--- Action item ---
Filter the listing below down to the lines with the word "consumer" and copy those.

───── Given records

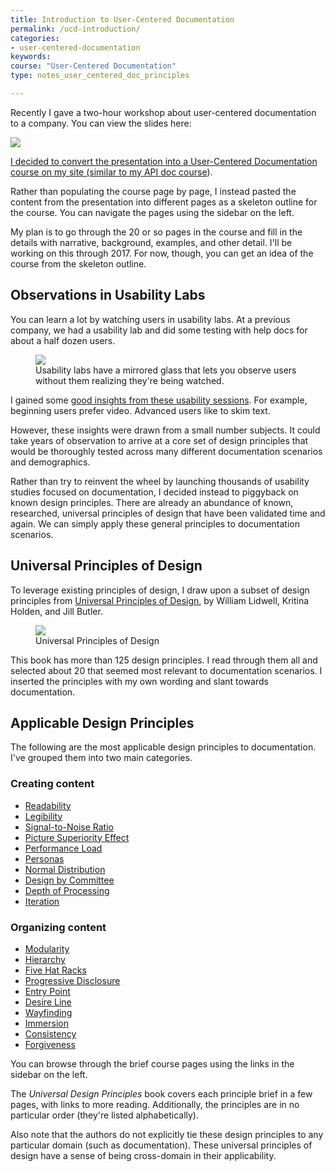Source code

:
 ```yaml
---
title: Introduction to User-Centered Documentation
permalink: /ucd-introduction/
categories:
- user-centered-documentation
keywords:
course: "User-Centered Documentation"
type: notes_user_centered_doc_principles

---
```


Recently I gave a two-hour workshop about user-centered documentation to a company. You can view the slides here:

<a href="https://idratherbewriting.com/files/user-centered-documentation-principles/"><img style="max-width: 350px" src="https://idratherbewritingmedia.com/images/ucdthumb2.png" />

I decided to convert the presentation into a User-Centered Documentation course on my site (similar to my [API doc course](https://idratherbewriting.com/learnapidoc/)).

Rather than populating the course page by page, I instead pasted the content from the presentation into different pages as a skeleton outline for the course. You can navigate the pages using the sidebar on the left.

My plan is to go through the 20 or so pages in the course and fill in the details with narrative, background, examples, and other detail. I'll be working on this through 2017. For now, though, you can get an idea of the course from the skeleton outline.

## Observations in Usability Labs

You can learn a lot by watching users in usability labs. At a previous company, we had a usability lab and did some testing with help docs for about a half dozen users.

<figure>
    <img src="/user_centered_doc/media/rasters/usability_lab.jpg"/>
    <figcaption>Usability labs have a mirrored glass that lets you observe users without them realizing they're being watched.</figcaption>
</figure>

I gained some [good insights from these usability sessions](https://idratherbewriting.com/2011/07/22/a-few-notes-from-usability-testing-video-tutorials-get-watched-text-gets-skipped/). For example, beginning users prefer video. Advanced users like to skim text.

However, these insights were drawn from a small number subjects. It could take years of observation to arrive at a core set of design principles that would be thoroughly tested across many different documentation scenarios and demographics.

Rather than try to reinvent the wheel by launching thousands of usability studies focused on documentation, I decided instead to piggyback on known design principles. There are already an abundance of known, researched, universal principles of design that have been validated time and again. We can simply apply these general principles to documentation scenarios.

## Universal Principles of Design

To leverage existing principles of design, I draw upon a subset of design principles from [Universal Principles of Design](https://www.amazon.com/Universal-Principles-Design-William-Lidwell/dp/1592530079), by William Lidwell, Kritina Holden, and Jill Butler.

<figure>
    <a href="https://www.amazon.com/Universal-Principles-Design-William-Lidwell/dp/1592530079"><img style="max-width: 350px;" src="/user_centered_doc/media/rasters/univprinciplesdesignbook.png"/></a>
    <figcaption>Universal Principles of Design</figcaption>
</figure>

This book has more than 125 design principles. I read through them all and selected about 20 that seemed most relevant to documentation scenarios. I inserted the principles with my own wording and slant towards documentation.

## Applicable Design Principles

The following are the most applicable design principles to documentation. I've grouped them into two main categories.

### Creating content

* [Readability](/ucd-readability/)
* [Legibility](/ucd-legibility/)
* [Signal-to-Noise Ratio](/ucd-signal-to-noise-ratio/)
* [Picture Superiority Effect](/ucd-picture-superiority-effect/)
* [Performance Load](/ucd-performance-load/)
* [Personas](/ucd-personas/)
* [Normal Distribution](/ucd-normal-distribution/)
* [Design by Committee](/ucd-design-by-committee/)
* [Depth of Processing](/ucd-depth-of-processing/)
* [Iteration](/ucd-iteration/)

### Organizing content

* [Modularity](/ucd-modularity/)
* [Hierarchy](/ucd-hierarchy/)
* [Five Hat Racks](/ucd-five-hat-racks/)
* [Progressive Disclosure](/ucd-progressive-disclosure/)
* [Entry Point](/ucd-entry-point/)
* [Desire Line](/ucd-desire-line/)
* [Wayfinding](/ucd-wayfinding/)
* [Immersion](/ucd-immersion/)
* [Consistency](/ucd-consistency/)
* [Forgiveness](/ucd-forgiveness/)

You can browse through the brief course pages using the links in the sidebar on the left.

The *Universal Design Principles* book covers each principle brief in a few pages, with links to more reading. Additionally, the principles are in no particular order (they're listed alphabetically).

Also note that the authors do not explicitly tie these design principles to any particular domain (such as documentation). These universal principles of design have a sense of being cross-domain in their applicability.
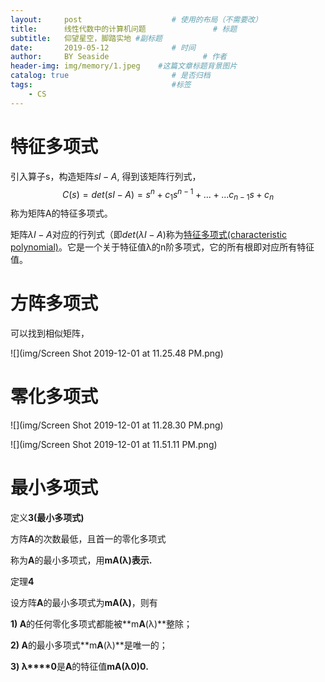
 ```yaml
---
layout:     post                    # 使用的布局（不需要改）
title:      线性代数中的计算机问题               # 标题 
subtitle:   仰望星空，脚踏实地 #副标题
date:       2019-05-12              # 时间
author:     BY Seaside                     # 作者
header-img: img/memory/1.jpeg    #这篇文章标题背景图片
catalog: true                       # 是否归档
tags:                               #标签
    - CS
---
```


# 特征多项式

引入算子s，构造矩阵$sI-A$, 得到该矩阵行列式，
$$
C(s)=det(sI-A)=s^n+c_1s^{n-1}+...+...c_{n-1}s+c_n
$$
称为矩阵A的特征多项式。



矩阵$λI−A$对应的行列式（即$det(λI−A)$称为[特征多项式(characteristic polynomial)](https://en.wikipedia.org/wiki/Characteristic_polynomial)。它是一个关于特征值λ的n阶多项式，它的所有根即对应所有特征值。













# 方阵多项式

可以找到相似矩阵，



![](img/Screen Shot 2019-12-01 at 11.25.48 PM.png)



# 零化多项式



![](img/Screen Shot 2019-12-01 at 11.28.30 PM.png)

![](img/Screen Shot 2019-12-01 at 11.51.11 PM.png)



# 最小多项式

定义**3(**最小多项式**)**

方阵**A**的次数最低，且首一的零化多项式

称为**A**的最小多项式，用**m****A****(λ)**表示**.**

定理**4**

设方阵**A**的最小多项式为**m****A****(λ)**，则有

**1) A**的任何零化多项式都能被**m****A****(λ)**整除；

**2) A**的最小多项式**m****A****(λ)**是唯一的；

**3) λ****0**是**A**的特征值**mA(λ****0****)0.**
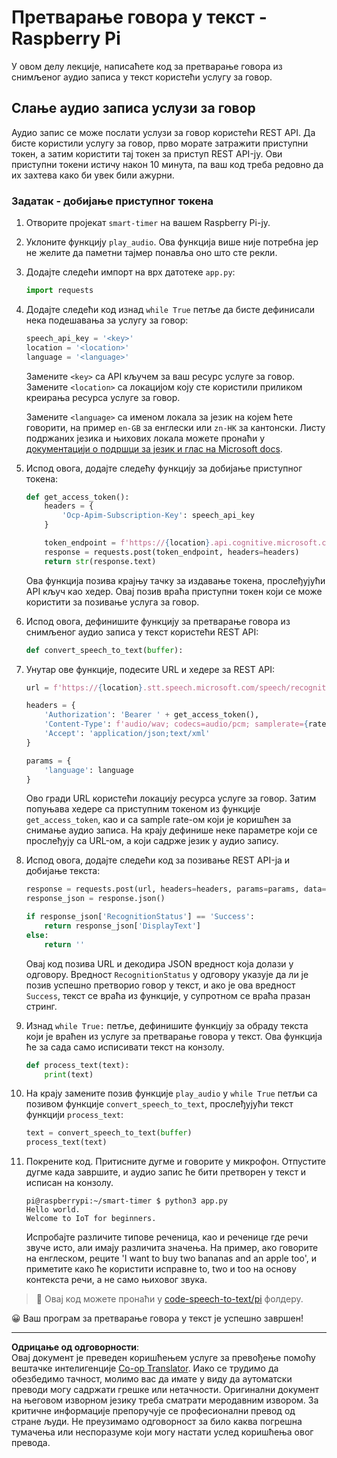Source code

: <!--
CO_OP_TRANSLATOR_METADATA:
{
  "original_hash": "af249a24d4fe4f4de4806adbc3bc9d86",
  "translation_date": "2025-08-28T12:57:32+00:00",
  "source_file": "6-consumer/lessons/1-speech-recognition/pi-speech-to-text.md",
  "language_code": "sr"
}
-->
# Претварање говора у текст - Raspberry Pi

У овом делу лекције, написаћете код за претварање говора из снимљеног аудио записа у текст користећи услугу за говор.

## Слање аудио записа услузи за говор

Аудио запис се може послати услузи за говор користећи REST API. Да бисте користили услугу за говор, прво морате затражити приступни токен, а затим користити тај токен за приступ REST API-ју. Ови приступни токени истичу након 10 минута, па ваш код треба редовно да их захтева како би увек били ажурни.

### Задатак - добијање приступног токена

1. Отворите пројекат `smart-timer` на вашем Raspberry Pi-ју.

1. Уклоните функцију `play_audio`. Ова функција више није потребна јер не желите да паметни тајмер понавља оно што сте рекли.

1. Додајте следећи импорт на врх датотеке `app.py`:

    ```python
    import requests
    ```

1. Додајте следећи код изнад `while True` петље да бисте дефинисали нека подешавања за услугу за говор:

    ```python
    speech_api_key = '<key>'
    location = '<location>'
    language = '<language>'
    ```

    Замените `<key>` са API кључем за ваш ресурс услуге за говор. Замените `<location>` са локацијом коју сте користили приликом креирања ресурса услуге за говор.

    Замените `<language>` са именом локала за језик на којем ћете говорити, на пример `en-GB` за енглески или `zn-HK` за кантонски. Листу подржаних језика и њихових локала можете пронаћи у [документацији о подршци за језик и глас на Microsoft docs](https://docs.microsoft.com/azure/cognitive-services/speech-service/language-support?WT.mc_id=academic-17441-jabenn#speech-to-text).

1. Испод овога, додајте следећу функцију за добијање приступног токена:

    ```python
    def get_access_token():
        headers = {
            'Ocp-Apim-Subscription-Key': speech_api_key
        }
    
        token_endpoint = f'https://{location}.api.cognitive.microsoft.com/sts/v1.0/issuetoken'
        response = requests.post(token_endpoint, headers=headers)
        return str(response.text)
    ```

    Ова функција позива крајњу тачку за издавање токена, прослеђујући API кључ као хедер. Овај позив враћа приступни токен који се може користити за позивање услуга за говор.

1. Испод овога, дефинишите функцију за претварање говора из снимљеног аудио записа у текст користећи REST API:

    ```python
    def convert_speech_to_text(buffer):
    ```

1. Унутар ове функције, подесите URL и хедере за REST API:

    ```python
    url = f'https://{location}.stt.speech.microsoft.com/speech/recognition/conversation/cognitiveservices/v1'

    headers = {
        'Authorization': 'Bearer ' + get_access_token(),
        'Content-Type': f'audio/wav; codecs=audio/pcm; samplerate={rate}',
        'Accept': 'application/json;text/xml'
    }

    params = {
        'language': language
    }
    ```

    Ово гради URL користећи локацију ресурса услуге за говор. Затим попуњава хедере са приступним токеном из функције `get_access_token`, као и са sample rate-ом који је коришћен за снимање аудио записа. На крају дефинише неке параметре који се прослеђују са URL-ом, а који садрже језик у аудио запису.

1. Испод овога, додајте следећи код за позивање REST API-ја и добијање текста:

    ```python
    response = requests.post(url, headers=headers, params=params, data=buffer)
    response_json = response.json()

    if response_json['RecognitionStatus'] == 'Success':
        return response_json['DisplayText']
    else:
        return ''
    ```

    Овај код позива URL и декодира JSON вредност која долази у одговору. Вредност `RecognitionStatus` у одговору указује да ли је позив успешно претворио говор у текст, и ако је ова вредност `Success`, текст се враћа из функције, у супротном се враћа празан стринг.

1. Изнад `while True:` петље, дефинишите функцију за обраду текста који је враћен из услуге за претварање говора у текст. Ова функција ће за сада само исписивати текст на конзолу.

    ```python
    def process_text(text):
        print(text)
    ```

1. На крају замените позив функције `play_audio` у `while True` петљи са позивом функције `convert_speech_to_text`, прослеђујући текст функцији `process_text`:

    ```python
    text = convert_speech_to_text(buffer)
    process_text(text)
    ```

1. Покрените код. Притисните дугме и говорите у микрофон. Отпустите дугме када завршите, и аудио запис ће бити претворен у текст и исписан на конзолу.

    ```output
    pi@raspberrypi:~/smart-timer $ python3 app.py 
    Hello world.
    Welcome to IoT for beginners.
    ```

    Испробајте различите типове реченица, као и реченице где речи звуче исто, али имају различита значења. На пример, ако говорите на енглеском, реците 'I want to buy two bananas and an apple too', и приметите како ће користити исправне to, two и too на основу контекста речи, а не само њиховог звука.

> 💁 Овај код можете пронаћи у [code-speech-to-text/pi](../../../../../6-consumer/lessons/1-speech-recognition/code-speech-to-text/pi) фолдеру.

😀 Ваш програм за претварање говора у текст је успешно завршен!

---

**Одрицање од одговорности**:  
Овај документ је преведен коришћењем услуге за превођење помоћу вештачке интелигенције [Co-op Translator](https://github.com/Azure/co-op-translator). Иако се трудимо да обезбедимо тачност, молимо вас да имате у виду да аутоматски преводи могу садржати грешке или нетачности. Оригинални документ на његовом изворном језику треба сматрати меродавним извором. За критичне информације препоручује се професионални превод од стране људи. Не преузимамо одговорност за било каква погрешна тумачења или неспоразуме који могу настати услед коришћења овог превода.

──────────

--- Response area ---
  "source_file": "6-consumer/lessons/1-speech-recognition/pi-speech-to-text.md",
> 💁 Овај код можете пронаћи у [code-speech-to-text/pi](../../../../../6-consumer/lessons/1-speech-recognition/code-speech-to-text/pi) фолдеру.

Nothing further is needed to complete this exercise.